* Brief:
For the records below, report how many lines include the word "using". Only the number should appear.

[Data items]
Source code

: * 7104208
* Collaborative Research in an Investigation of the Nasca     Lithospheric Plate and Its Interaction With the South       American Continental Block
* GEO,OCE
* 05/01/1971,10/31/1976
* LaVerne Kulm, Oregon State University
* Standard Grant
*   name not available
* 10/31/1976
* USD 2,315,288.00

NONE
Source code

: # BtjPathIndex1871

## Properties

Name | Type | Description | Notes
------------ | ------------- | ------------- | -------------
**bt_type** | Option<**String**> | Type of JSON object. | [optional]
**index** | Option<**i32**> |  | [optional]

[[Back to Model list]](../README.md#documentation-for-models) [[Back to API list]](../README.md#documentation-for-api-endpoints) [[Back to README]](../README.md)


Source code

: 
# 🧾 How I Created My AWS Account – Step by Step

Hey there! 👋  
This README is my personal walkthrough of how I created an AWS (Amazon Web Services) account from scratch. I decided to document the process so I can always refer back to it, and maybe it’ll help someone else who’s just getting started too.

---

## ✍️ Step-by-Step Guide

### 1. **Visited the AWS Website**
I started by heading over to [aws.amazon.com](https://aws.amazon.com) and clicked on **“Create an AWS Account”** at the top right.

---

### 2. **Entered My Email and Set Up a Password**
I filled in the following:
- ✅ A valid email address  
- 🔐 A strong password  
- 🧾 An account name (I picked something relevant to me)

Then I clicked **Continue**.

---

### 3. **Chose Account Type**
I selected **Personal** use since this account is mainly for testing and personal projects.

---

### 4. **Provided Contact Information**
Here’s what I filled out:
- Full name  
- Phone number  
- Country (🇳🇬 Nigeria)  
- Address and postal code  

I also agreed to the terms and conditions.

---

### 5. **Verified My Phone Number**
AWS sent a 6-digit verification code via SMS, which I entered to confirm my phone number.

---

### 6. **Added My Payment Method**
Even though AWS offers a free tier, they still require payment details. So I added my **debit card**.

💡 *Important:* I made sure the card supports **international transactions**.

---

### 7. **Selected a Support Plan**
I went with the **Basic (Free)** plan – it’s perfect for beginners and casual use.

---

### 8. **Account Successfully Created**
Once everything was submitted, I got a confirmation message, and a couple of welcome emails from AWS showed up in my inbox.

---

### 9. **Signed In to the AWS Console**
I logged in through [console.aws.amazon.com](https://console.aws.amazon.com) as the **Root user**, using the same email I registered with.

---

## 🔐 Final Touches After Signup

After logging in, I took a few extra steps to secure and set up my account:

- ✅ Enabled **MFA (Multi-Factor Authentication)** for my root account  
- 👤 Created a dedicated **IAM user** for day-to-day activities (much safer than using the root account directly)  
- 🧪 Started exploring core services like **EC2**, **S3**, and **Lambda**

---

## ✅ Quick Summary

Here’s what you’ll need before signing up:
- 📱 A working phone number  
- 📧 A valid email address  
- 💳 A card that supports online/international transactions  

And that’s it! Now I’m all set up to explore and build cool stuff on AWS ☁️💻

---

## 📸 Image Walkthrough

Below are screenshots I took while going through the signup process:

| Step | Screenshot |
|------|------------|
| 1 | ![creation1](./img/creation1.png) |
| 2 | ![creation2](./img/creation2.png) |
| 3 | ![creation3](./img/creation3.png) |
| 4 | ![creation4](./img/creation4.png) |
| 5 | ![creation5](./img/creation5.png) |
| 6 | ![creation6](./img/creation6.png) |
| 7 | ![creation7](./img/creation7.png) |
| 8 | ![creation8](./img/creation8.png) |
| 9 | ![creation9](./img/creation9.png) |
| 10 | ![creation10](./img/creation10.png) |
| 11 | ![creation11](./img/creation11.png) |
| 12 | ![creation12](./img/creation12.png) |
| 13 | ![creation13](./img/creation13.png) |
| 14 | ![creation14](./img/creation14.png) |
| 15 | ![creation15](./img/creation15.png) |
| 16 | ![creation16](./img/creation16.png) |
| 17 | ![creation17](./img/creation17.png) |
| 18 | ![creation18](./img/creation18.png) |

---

* Answer to this task:
2